Por eso, si existe una relación laboral habitual y el patrón se niega a realizar el registro ante el IMSS, la trabajadora puede reclamar. La propia PROFEDET señala que las personas trabajadoras del hogar tienen derecho a estar inscritas en el Seguro Social y que corresponde a los patrones efectuar y pagar esa inscripción.
Para presentar una denuncia ante el IMSS, el Instituto informa que puede acudirse a la Subdelegación más cercana al domicilio para entregar un escrito. También existe la posibilidad de enviar la denuncia por correo electrónico a denuncia.enlinea@imss.gob.mx o utilizar el número telefónico que el organismo establece para estos casos.
El trámite no tiene costo y el IMSS entrega un acuse de recibo de la denuncia, mientras que el personal de la Subdelegación encargado de Auditoría a Patrones se ocupa de atenderla. El Instituto señala además que las investigaciones correspondientes se inician de manera inmediata, aunque no establece un plazo determinado para comunicar sus resultados.
Cómo registrarse: paso por paso
El registro de una trabajadora del hogar en el IMSS corresponde al empleador. La persona trabajadora no debería asumir que debe pagar por su cuenta la totalidad del aseguramiento ni aceptar que la falta de inscripción sea una condición para conservar el empleo, ya que la obligación legal recae sobre quien contrata.
El procedimiento comienza con la información de la relación laboral que debe proporcionar la persona empleadora al Instituto. A partir de esos datos, el IMSS calcula la propuesta de las cuotas obrero-patronales y distingue la parte correspondiente al trabajador de la que debe cubrir el patrón.
Paso 1. Identificar la relación laboral. La trabajadora debe tener claro desde qué fecha comenzó a prestar servicios, cuántos días trabaja y quién o quiénes son sus empleadores. Esta información resulta fundamental para comprobar que existe una relación que debe ser incorporada al régimen de personas trabajadoras del hogar.
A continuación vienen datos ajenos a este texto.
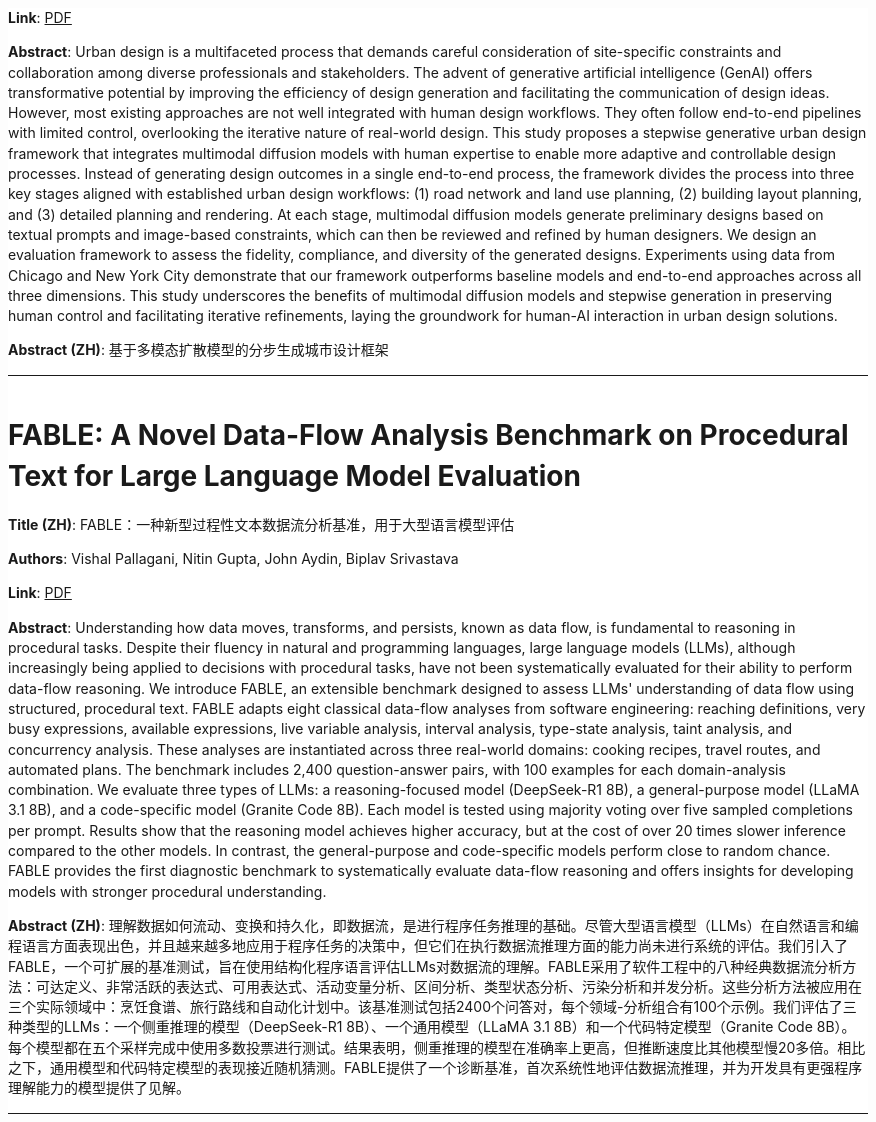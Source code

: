 **Link**: [PDF](https://arxiv.org/pdf/2505.24260)  

**Abstract**: Urban design is a multifaceted process that demands careful consideration of site-specific constraints and collaboration among diverse professionals and stakeholders. The advent of generative artificial intelligence (GenAI) offers transformative potential by improving the efficiency of design generation and facilitating the communication of design ideas. However, most existing approaches are not well integrated with human design workflows. They often follow end-to-end pipelines with limited control, overlooking the iterative nature of real-world design. This study proposes a stepwise generative urban design framework that integrates multimodal diffusion models with human expertise to enable more adaptive and controllable design processes. Instead of generating design outcomes in a single end-to-end process, the framework divides the process into three key stages aligned with established urban design workflows: (1) road network and land use planning, (2) building layout planning, and (3) detailed planning and rendering. At each stage, multimodal diffusion models generate preliminary designs based on textual prompts and image-based constraints, which can then be reviewed and refined by human designers. We design an evaluation framework to assess the fidelity, compliance, and diversity of the generated designs. Experiments using data from Chicago and New York City demonstrate that our framework outperforms baseline models and end-to-end approaches across all three dimensions. This study underscores the benefits of multimodal diffusion models and stepwise generation in preserving human control and facilitating iterative refinements, laying the groundwork for human-AI interaction in urban design solutions. 

**Abstract (ZH)**: 基于多模态扩散模型的分步生成城市设计框架 

---
# FABLE: A Novel Data-Flow Analysis Benchmark on Procedural Text for Large Language Model Evaluation 

**Title (ZH)**: FABLE：一种新型过程性文本数据流分析基准，用于大型语言模型评估 

**Authors**: Vishal Pallagani, Nitin Gupta, John Aydin, Biplav Srivastava  

**Link**: [PDF](https://arxiv.org/pdf/2505.24258)  

**Abstract**: Understanding how data moves, transforms, and persists, known as data flow, is fundamental to reasoning in procedural tasks. Despite their fluency in natural and programming languages, large language models (LLMs), although increasingly being applied to decisions with procedural tasks, have not been systematically evaluated for their ability to perform data-flow reasoning. We introduce FABLE, an extensible benchmark designed to assess LLMs' understanding of data flow using structured, procedural text. FABLE adapts eight classical data-flow analyses from software engineering: reaching definitions, very busy expressions, available expressions, live variable analysis, interval analysis, type-state analysis, taint analysis, and concurrency analysis. These analyses are instantiated across three real-world domains: cooking recipes, travel routes, and automated plans. The benchmark includes 2,400 question-answer pairs, with 100 examples for each domain-analysis combination. We evaluate three types of LLMs: a reasoning-focused model (DeepSeek-R1 8B), a general-purpose model (LLaMA 3.1 8B), and a code-specific model (Granite Code 8B). Each model is tested using majority voting over five sampled completions per prompt. Results show that the reasoning model achieves higher accuracy, but at the cost of over 20 times slower inference compared to the other models. In contrast, the general-purpose and code-specific models perform close to random chance. FABLE provides the first diagnostic benchmark to systematically evaluate data-flow reasoning and offers insights for developing models with stronger procedural understanding. 

**Abstract (ZH)**: 理解数据如何流动、变换和持久化，即数据流，是进行程序任务推理的基础。尽管大型语言模型（LLMs）在自然语言和编程语言方面表现出色，并且越来越多地应用于程序任务的决策中，但它们在执行数据流推理方面的能力尚未进行系统的评估。我们引入了FABLE，一个可扩展的基准测试，旨在使用结构化程序语言评估LLMs对数据流的理解。FABLE采用了软件工程中的八种经典数据流分析方法：可达定义、非常活跃的表达式、可用表达式、活动变量分析、区间分析、类型状态分析、污染分析和并发分析。这些分析方法被应用在三个实际领域中：烹饪食谱、旅行路线和自动化计划中。该基准测试包括2400个问答对，每个领域-分析组合有100个示例。我们评估了三种类型的LLMs：一个侧重推理的模型（DeepSeek-R1 8B）、一个通用模型（LLaMA 3.1 8B）和一个代码特定模型（Granite Code 8B）。每个模型都在五个采样完成中使用多数投票进行测试。结果表明，侧重推理的模型在准确率上更高，但推断速度比其他模型慢20多倍。相比之下，通用模型和代码特定模型的表现接近随机猜测。FABLE提供了一个诊断基准，首次系统性地评估数据流推理，并为开发具有更强程序理解能力的模型提供了见解。 

---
Paso 2. Solicitar al patrón el alta en el IMSS. Antes de iniciar un reclamo formal, puede exigirse directamente que se realice la inscripción. La legislación establece que el registro debe efectuarse desde el comienzo de la relación laboral, por lo que no corresponde esperar a que transcurra determinado tiempo para acceder al derecho.
Paso 3. Verificar que el registro se haya realizado. Una vez efectuada la inscripción, conviene comprobar que los datos laborales y los periodos reportados sean correctos. Esto permite detectar rápidamente si el patrón registró menos días de los realmente trabajados o si directamente no realizó el trámite.
Paso 4. Denunciar ante el IMSS si el patrón se niega. La trabajadora puede acudir a la Subdelegación del IMSS que corresponda a su domicilio y presentar un escrito de denuncia. También puede utilizar el correo denuncia.enlinea@imss.gob.mx y otros canales de atención establecidos por el Instituto.
Paso 5. Buscar asesoría laboral. Si además de la falta de seguridad social existen problemas con el salario, despido, prestaciones u otras condiciones de trabajo, la trabajadora puede acudir a la PROFEDET, que ofrece asesoría gratuita y puede acompañar a las personas trabajadoras en procesos de conciliación y, cuando corresponde, representación jurídica.